Demetre e Ketevan: Um sarau (Parte III de III)
“Não resta-me esperança! Este demônio
De um poeta como eu nem vale um murro!”
(ÁLVARES DE AZEVEDO)
I
Da leitura do poema sou distraído
Pelo barulho de um ronco estrondoso
Que repentinamente me chega ao ouvido.
Perco o fio da meada, furioso,
E ao constatar por que fui interrompido
O que vejo chega a ser insultuoso:
Minha plateia inteira adormeceu!
Todos foram arrebatados por Morfeu!
II
E eu nem ao menos havia chegado
Na metade (ah, Deus meu!) do canto primeiro!
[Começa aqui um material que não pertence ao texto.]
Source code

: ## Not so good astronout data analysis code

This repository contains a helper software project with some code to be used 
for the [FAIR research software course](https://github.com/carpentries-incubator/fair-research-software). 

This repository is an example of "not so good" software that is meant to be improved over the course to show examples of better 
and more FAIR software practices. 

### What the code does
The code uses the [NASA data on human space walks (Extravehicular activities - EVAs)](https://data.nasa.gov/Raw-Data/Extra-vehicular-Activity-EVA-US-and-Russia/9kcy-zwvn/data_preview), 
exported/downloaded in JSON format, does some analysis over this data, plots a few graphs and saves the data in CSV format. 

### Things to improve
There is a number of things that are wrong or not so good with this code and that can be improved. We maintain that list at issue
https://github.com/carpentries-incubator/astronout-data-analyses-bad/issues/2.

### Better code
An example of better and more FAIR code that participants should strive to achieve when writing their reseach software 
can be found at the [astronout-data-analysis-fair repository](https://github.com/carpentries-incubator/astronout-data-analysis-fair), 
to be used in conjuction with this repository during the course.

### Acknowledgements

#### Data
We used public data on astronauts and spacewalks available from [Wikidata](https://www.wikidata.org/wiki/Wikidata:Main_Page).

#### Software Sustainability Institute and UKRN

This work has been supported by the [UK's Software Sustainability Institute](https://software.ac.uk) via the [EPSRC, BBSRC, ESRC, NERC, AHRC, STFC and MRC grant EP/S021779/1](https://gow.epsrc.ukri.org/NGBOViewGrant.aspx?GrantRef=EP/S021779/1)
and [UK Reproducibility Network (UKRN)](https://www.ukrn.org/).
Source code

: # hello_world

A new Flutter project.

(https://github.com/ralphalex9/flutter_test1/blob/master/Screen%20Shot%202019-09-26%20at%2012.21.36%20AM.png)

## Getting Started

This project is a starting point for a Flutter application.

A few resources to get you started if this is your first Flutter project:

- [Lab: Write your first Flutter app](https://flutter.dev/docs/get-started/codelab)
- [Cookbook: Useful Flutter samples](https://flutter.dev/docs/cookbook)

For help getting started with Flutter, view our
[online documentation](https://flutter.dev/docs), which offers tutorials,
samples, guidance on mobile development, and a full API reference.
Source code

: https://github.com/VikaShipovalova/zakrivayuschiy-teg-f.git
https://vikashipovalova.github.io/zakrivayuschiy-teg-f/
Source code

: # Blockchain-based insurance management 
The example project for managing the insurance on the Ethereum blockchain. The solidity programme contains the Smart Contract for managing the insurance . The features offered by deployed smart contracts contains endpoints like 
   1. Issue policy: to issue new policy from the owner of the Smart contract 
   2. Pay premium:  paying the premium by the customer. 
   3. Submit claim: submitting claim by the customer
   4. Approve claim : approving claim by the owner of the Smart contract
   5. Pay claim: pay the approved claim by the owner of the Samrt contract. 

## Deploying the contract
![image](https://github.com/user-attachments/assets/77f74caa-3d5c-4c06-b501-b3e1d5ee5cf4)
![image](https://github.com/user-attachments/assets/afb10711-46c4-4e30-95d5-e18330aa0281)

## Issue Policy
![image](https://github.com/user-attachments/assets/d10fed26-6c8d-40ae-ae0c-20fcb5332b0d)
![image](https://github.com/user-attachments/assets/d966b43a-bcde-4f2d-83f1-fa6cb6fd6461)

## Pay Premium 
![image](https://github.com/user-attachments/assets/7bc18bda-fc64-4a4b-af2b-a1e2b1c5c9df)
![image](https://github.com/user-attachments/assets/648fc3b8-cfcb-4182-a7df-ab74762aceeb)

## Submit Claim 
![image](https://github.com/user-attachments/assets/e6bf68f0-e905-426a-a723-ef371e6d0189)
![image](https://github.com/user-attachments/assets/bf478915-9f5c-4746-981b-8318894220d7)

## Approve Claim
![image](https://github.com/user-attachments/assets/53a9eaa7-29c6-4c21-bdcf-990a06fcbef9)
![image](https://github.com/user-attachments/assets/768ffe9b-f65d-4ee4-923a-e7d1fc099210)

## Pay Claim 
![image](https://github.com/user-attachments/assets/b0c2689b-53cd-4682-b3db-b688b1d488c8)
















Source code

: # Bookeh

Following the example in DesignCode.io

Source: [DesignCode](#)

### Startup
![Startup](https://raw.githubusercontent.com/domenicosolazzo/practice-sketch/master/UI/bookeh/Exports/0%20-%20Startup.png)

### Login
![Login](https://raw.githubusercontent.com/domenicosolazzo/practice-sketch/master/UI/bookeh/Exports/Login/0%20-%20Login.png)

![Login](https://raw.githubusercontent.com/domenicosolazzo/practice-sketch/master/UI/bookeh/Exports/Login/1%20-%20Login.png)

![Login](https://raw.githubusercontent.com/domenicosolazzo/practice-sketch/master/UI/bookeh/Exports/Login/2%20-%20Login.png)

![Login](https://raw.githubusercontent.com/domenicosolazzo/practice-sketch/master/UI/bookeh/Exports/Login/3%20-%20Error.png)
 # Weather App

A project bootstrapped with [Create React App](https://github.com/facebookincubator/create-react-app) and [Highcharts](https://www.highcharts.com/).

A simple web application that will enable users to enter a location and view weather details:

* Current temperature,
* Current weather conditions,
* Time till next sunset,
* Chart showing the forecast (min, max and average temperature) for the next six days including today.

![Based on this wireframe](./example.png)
Mais outros onze havia eu preparado
Sobre a história de meu querido guerreiro;
Um magistral combate havia imaginado
Entre ele e o maligno feiticeiro,
E Virgílio passavelmente imitei
Quando sua descida aos Infernos narrei…
III
Mas diziam “Genus irritabile vatum”
Na Antiguidade, em perfeito latim –
Portanto asseguro que de jeito nenhum
A situação permanecerá assim.
Irei vingar-me de todos, um por um,
Por esta injúria que fizeram a mim
Dedicando-lhes versos bem desdenhosos
E não poupando os termos mais desonrosos!
IV
Porém não estou de todo desanimado:
Agora dormem, mas quando tiver morrido
Meu poema será por todos aclamado!
Deixarei o seu fim muito bem escondido;
Após minha morte ele será encontrado
E seu valor até os céus terá subido.
Mas até lá acho que também dormirei;
Confesso que até mesmo a mim me cansei.
V
Se tu também não tiveres adormecido,
Despeço-me de ti, cordial e alegremente,
Ó meu leitor tão tolerante e querido!
De Demetre talvez ouvirás novamente
Se pelo fado assim o for permitido;
Até lá, o que me resta é eternamente
Ser grato em absoluto aos meus amigos –
Pois, com eles, quem precisa de inimigos?